In the US, the Bank Secrecy Act (BSA) was implemented in 1970 as an anti-money laundering law for financial institutions. BSA mandates currency transaction reports from banks and other related financial institutions, which is also called the AML Bank Secrecy Act. The US Department of Treasury requires data and documents from financial institutions to report suspicious transactions. The financial institutions assist regulatory bodies in the prevention and combating of financial transnational crimes. It remains mandatory for an organization to file relevant reporting in order to keep its status legitimate for the US Department of Treasury. This quick two-minute read will introduce the potential of the Bank Secrecy Act.

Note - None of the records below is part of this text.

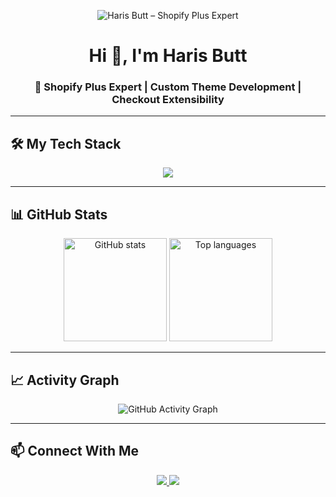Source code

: <!-- Banner -->
<p align="center">
  <img src="https://i.imgur.com/XXXXX.png" alt="Haris Butt – Shopify Plus Expert" />
</p>

<h1 align="center">Hi 👋, I'm Haris Butt</h1>
<h3 align="center">🚀 Shopify Plus Expert | Custom Theme Development | Checkout Extensibility</h3>

---

## 🛠 My Tech Stack  

<p align="center">
  <img src="https://skillicons.dev/icons?i=shopify,liquid,js,html,css,webflow,wordpress,woocommerce,hubspot" />
</p>

---

## 📊 GitHub Stats  

<p align="center">
  <img src="https://github-readme-stats.vercel.app/api?username=Haris014&show_icons=true&theme=radical" alt="GitHub stats" height="165" />
  <img src="https://github-readme-stats.vercel.app/api/top-langs/?username=Haris014&layout=compact&theme=radical" alt="Top languages" height="165" />
</p>

---

## 📈 Activity Graph  
<p align="center">
  <img src="https://github-readme-activity-graph.vercel.app/graph?username=Haris014&theme=github-compact" alt="GitHub Activity Graph" />
</p>

---

## 📫 Connect With Me  
<p align="center">
  <a href="https://www.linkedin.com/in/harisbutt" target="_blank">
    <img src="https://img.shields.io/badge/LinkedIn-0A66C2?style=for-the-badge&logo=linkedin&logoColor=white"/>
  </a>
  <a href="mailto:haris@example.com">
    <img src="https://img.shields.io/badge/Email-D14836?style=for-the-badge&logo=gmail&logoColor=white"/>
  </a>
</p>
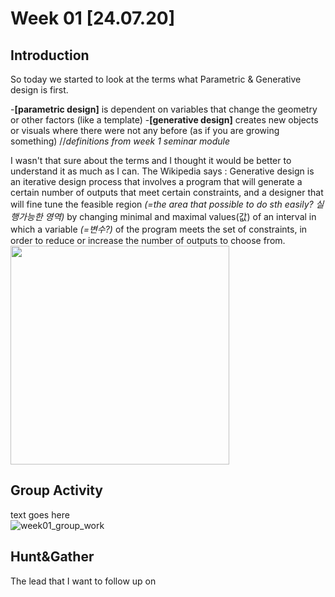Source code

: # Week 01 [24.07.20] 
## Introduction 
So today we started to look at the terms what Parametric & Generative design is first.

-**[parametric design]** is dependent on variables that change the geometry or other factors (like a template)
-**[generative design]** creates new objects or visuals where there were not any before (as if you are growing something) 
//*definitions from week 1 seminar module*

I wasn't that sure about the terms and I thought it would be better to understand it as much as I can.
The Wikipedia says :
Generative design is an iterative design process that involves a program that will generate a certain number of outputs that meet certain constraints, and a designer that will fine tune the feasible region *(=the area that possible to do sth easily? 실행가능한 영역)* by changing minimal and maximal values(값) of an interval in which a variable *(=변수?)* of the program meets the set of constraints, in order to reduce or increase the number of outputs to choose from.
<img src="real-time-generative-design-drives-innovation-topology-optimization-bracket.jpg" width="350" />

## Group Activity
text goes here <br/>
![week01_group_work](https://user-images.githubusercontent.com/68723248/88918545-f7b0fa00-d2ac-11ea-8366-ea64abe1795b.png)

## Hunt&Gather
The lead that I want to follow up on 
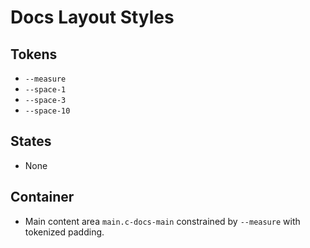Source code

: # Docs Layout Styles

## Tokens

- `--measure`
- `--space-1`
- `--space-3`
- `--space-10`

## States

- None

## Container

- Main content area `main.c-docs-main` constrained by `--measure` with tokenized padding.
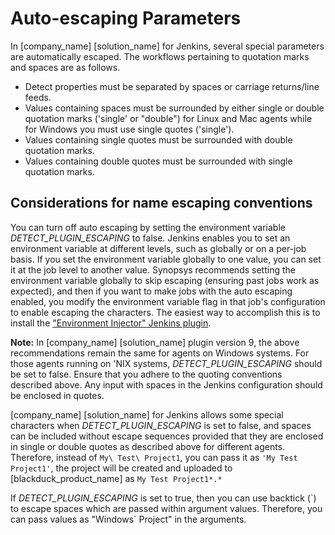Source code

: # Auto-escaping Parameters

In [company_name] [solution_name] for Jenkins, several special parameters are automatically escaped. 
The workflows pertaining to quotation marks and spaces are as follows.

- Detect properties must be separated by spaces or carriage returns/line feeds.
- Values containing spaces must be surrounded by either single or double quotation marks ('single' or "double") for Linux and Mac agents while for Windows you must use single quotes ('single').
- Values containing single quotes must be surrounded with double quotation marks.
- Values containing double quotes must be surrounded with single quotation marks.

## Considerations for name escaping conventions

You can turn off auto escaping by setting the environment variable *DETECT\_PLUGIN\_ESCAPING* to false.
Jenkins enables you to set an environment variable at different levels, such as globally or on a per-job basis. If you set the environment variable globally to one value, you can set it at the job level to another value. Synopsys recommends setting the environment variable globally to skip escaping (ensuring past jobs work as expected), and then if you want to make jobs with the auto escaping enabled, you modify the environment variable flag in that job's configuration to enable escaping the characters. The easiest way to accomplish this is to install the ["Environment Injector" Jenkins plugin](https://plugins.jenkins.io/envinject/).

**Note:** In [company_name] [solution_name] plugin version 9, the above recommendations remain the same for agents on Windows systems.  For those agents running on 'NIX systems, *DETECT\_PLUGIN\_ESCAPING* should be set to false.  Ensure that you adhere to the quoting conventions described above. Any input with spaces in the Jenkins configuration should be enclosed in quotes.

[company_name] [solution_name] for Jenkins allows some special characters when *DETECT\_PLUGIN\_ESCAPING* is set to false, and spaces can be included without escape sequences provided that they are enclosed in single or double quotes as described above for different agents. Therefore, instead of `My\ Test\ Project1`, you can pass it as `'My Test Project1'`, the project will be created and uploaded to [blackduck_product_name] as `My Test Project1*.*`

If *DETECT\_PLUGIN\_ESCAPING* is set to true, then you can use backtick (\`) to escape spaces which are passed within argument values. Therefore, you can pass values as "Windows` Project" in the arguments.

What is the Bank Secrecy Act?
The Bank Secrecy Act (BSA) is a law that requires financial institutions and entities engaged in facilitating money transfers to report any suspicious activity that involves the risk of money laundering. The primary goal associated with the Bank Secrecy Act regulations was to fight money laundering and terrorist financing. Money laundering is used by criminals to mask illicit funding activities, attempt to legally avoid the payment of taxes, or attempt to cover up other unlawful operations. Financial crimes most often involve the use of digital tools, whereby the activity is shown as a genuine transaction. To meet this challenge, organizations have to report suspicious activities to the US Department of Treasury so that their authenticity can be checked.
Bank Secrecy Act Regulations
BSA’s primary purpose is to report or avoid various suspicious activities and money laundering; thus, it is called an anti-money laundering compliance program. Money launderers do not leave the record that a money trail can be followed; they exert a lot of effort to launder money. The reliable way to detect criminals is to seek the loopholes in paperwork. This act was enforced to allow the regulating authorities to look for inconsistencies in documentation to find unlawful activities.
Five Pillars of the Bank Secrecy Act
The newest version of the Bank Secrecy Act identifies five key compliance pillars: appointment of a compliance officer, establishment of a compliance program for the company, and designing compliance procedures based on risks. Here are the five pillars of AML compliance:
1. Designate a Compliance Officer
The first element to an effective program of AML compliance is the appointment of a compliance officer. This individual is the go-to for all things AML and BSA — they need to assess what companies are doing now, create that new policy, and then guarantee the new strategy conforms with AML regulation.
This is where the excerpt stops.